----- INFORMATION

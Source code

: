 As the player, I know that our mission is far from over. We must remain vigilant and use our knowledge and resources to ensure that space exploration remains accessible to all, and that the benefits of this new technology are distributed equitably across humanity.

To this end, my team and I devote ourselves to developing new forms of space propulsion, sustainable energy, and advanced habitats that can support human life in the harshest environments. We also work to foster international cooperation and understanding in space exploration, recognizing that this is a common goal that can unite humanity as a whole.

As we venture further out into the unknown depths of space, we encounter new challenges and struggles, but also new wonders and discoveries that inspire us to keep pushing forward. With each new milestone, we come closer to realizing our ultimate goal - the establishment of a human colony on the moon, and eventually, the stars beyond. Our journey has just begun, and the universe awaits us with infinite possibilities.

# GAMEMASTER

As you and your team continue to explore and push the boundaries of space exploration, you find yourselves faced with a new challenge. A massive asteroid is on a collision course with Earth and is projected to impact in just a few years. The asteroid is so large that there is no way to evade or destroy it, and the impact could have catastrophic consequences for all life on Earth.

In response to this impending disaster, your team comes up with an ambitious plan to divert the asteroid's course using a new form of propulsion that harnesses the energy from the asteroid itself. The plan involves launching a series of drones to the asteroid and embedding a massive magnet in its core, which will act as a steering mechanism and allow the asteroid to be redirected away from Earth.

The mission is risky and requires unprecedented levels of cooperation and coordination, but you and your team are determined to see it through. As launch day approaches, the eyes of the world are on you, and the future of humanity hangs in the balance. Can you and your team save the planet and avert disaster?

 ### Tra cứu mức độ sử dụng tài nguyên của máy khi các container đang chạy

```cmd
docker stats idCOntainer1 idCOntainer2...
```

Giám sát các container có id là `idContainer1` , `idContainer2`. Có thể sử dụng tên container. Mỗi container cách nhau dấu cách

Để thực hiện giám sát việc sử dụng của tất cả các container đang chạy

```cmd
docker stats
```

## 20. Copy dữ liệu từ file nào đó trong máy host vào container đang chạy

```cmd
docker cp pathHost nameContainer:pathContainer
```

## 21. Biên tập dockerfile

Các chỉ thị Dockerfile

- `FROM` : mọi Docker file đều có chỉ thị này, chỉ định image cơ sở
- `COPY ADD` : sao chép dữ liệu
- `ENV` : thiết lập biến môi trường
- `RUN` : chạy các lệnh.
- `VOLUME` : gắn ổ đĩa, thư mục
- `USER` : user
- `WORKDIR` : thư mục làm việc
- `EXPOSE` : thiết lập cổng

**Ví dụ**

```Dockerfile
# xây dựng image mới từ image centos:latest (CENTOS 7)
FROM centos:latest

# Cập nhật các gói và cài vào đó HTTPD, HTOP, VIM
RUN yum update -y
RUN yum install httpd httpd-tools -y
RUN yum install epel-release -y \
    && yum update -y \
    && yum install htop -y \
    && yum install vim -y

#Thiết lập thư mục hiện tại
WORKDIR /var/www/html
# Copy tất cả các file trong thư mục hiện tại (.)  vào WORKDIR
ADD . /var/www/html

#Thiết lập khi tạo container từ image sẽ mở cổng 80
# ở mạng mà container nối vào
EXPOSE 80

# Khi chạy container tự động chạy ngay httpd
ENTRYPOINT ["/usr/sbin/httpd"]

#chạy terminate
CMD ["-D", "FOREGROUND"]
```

----------

### WHAT IS REQUIRED
Retype the lines above without alteration. The first is the one containing "mục làm việc", and the last is the final line of the data.

### EXERCISE OUTPUT
- `WORKDIR` : thư mục làm việc
- `EXPOSE` : thiết lập cổng

**Ví dụ**

```Dockerfile
# xây dựng image mới từ image centos:latest (CENTOS 7)
FROM centos:latest

# Cập nhật các gói và cài vào đó HTTPD, HTOP, VIM
RUN yum update -y
RUN yum install httpd httpd-tools -y
RUN yum install epel-release -y \
    && yum update -y \
    && yum install htop -y \
    && yum install vim -y

#Thiết lập thư mục hiện tại
WORKDIR /var/www/html
# Copy tất cả các file trong thư mục hiện tại (.)  vào WORKDIR
ADD . /var/www/html

#Thiết lập khi tạo container từ image sẽ mở cổng 80
# ở mạng mà container nối vào
EXPOSE 80

# Khi chạy container tự động chạy ngay httpd
ENTRYPOINT ["/usr/sbin/httpd"]

#chạy terminate
CMD ["-D", "FOREGROUND"]
```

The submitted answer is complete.